# Preprocess

Preprocessing of the dataset. First, all words are extracted and get total count, word cound and ID assigned. Then, all articles are encoded as a list of word ID's for quick analysis.

The preprocessed data is used in the `Collocation.ipynb` notebook to quickly find collocation counts for words in the dataset.

This notebook was inspired by the following tutorial:

`https://github.com/sgsinclair/alta/blob/a482d343142cba12030fea4be8f96fb77579b3ab/ipynb/utilities/Collocates.ipynb`

## Loading the dataset

In [None]:
from datasets import load_dataset
import re
from tqdm import tqdm
from collections import Counter
import numpy as np
import pandas as pd
import os

In [None]:
dataset = load_dataset("cnn_dailymail.py", "3.0.0", split="train") 

In [None]:
docs = dataset['article']
n_docs = len(docs)

## Counting words

The first step in preprocessing the data is counting which words exist in the data and how often they occur.

In [None]:
def tokenise(text):
    return re.findall(r'\b\w[\w-]*\b', text.lower()) # from the tutorial notebook

Counting how often each word occurs:

In [None]:
word_count = Counter() # counts the total amount of words in the dataset
big_word_list = [] # temporary cache so the counter doesn't have to be updated at each document

counter_update = 1000 # the counting is faster if you don't update the counter at each document

for i in tqdm(range(n_docs)):
    tokenised = tokenise(docs[i])
    big_word_list += tokenised
    if i % counter_update == 0:
        word_count += Counter(big_word_list)
        big_word_list = []

Counting how many documents contain each word at least once:

In [None]:
doc_count = Counter() # counts how many documents contain each token
big_word_list = [] # temporary cache so the counter doesn't have to be updated at each document

counter_update = 1000 # the counting is faster if you don't update the counter at each document

for i in tqdm(range(n_docs)):
    tokenised = tokenise(docs[i])
    big_word_list += list(set(tokenised))
    if i % counter_update == 0:
        doc_count += Counter(big_word_list)
        big_word_list = []

In [None]:
all_words = list(dict(word_count).keys())
print('the dataset contains', len(all_words), 'unique words')

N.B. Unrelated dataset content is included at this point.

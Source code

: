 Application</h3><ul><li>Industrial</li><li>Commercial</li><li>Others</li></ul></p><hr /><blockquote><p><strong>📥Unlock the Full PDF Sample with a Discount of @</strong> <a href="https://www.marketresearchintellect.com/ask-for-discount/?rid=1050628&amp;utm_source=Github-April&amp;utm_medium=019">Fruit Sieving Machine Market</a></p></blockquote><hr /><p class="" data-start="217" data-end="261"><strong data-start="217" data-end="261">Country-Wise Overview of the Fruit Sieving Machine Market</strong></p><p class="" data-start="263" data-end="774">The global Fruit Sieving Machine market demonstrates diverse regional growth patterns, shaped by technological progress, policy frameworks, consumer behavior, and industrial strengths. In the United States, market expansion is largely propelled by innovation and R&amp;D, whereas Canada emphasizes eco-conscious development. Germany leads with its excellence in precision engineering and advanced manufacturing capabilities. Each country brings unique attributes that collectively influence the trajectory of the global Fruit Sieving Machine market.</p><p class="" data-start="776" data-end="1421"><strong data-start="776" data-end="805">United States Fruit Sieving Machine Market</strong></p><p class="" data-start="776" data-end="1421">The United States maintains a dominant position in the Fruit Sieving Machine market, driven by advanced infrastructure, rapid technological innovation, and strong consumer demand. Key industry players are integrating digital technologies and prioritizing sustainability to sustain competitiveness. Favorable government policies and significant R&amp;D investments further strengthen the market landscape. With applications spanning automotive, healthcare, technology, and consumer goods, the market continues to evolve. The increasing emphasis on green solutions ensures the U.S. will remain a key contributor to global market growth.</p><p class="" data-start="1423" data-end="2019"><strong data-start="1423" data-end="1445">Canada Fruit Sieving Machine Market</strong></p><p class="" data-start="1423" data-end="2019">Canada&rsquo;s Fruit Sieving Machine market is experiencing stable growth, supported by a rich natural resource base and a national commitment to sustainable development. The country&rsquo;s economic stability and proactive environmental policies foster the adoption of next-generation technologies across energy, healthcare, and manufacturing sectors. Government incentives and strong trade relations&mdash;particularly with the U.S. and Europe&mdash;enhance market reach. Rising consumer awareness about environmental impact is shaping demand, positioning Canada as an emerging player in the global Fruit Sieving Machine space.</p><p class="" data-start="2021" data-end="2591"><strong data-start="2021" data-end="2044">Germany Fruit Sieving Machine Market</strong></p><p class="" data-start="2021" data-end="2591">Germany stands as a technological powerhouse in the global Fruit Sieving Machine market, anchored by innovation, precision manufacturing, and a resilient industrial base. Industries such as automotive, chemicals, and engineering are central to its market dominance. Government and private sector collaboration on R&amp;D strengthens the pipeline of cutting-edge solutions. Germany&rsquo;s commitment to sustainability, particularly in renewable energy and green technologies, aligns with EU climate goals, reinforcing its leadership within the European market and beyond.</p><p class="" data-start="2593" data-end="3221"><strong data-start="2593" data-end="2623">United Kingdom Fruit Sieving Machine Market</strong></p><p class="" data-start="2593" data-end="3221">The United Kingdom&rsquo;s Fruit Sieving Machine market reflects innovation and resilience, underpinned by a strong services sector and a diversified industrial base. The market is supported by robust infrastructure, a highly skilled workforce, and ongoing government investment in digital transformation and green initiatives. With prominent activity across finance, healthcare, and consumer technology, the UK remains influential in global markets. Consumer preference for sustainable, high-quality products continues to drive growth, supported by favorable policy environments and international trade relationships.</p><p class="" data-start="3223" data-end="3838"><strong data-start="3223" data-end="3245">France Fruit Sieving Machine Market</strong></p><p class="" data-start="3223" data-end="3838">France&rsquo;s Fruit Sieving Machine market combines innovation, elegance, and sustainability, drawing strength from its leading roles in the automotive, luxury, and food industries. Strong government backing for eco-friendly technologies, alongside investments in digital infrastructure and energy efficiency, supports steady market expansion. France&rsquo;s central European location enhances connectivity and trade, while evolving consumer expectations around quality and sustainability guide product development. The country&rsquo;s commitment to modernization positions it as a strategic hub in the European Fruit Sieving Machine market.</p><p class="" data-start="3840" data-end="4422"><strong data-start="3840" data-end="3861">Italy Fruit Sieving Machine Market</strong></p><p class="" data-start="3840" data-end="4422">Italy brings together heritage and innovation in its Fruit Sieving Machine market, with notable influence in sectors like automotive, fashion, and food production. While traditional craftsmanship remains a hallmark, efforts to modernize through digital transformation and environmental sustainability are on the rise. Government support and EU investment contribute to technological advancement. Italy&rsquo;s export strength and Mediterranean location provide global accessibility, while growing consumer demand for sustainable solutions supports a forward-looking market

Storing the word statistics in a DataFrame:

In [None]:
col_word_count = []
col_doc_count = []
all_words = list(dict(word_count).keys())

for i in tqdm(range(len(all_words))):
    col_word_count.append(word_count[all_words[i]])
    col_doc_count.append(doc_count[all_words[i]])

In [None]:
df = pd.DataFrame({'word_count':col_word_count, 'doc_count':col_doc_count}, index=all_words)
df['avg_word_count'] = df['word_count'] / n_docs
df['avg_doc_count'] = df['doc_count'] / n_docs
df.head()

Sorting the DataFrame by most common words and assigning each word an ID:

In [None]:
df = df.sort_values('avg_doc_count', ascending=False)
df['id'] = range(len(df))
df

Exporting the DataFrame:

In [None]:
df.to_csv('dataset_words.csv')

In [None]:
pd.read_csv('dataset_words.csv', index_col=0)

## Encoding the articles

In order to make finding collocations as quick as possible, the articles will be encoded as an array of word IDs. This uses the IDs assigned in the previous step.

In [None]:
def encode(text, df):
    # encodes the article as an array of word IDs using df as a conversion table
    text_tok = tokenise(text)
    # words that do not occur in the encoding scheme will receive id -1
    text_enc = np.array([df['id'][word] if word in df.index else -1 for word in text_tok])
    return text_enc

This is the encoding for the first article in the dataset:

In [None]:
enc_art_1 = encode(docs[0], df)
enc_art_1

Decoding function to make sure the encoding worked:

In [None]:
def decode(enc, df):
    text_enc = [df[df['id'] == tok].index[0] for tok in enc]
    return ' '.join(text_enc)

This is how the article is reconstructed (without punctuation and capitalisation, since those are removed when tokenising):

In [None]:
decode(enc_art_1, df)

Exporting the preprocessed articles:

In [None]:
def str_encode(text, df):
    # converts the array of IDs to a string so that it can be written to CSV format
    return ' '.join([str(i) for i in encode(text, df)])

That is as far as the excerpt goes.